The world’s biggest oil exporter started delaying payments to contractors last year as it sought to rein in a budget deficit that reached about 15 per cent of gross domestic product. The austerity drive caused the non-oil economy to shrink in the fine three months of 2015 and the first quarter of this year. The country is working to shore up its finances, including through the sale of as much as $17.5 billion (Dh64.27 billion) of dollar bonds.

Economic shake-up:

The news helped the benchmark Tadawul All Share Index climb 1.3 per cent. Real-estate development company Jabal Omar jumped 6.5 per cent, the biggest intra-day gain since October 4.

Saudi daily Okaz reported last month that the government had started to pay dues owed to Saudi Binladin Group, the kingdom’s biggest construction company, citing Abdullah Basodan, adviser to company Chairman Bakr Bin Mohammad Binladin.

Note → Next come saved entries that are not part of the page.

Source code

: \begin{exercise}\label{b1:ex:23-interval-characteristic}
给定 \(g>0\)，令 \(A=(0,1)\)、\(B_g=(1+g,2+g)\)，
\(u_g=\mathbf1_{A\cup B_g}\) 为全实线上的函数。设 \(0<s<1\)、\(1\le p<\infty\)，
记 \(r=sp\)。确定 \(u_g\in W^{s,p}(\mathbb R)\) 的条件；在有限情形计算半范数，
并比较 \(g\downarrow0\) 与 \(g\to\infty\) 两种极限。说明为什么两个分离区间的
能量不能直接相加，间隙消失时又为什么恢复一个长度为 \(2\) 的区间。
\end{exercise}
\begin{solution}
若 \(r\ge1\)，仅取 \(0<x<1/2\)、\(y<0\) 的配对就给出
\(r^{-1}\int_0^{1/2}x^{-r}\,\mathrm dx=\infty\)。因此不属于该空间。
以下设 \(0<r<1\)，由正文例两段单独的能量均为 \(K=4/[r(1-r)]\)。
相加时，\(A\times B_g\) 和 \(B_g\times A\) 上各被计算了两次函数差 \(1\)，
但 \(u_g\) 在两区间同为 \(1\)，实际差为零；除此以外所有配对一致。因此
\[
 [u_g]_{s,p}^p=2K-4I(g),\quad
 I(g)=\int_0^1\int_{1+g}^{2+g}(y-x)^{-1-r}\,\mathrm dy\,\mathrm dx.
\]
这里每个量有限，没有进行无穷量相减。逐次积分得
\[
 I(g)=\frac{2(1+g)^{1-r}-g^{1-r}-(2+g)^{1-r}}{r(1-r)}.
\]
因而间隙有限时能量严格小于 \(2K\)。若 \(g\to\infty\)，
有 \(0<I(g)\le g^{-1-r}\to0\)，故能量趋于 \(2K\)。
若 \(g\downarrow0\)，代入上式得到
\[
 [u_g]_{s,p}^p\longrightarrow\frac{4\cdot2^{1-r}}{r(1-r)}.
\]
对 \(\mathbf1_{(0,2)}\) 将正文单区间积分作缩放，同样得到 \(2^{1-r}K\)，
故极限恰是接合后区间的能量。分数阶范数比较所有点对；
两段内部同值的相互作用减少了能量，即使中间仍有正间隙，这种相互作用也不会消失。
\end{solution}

The kingdom is undergoing the biggest economic shake-up in its history in an attempt to reduce its reliance on oil. The government aims to generate more than $100 billion in non-oil revenue a year by 2020 through measures including value-added taxation.

The IMF said on Tuesday the pace of austerity could ease “a little” next year, helping non-oil growth recover to 2.6 per cent from 0.3 per cent in 2016.

The fiscal consolidation, however, “needs to continue over the next five years,” Masood Ahmed, head of the IMF Middle East and Central Asia department, said in an interview in Dubai on Wednesday.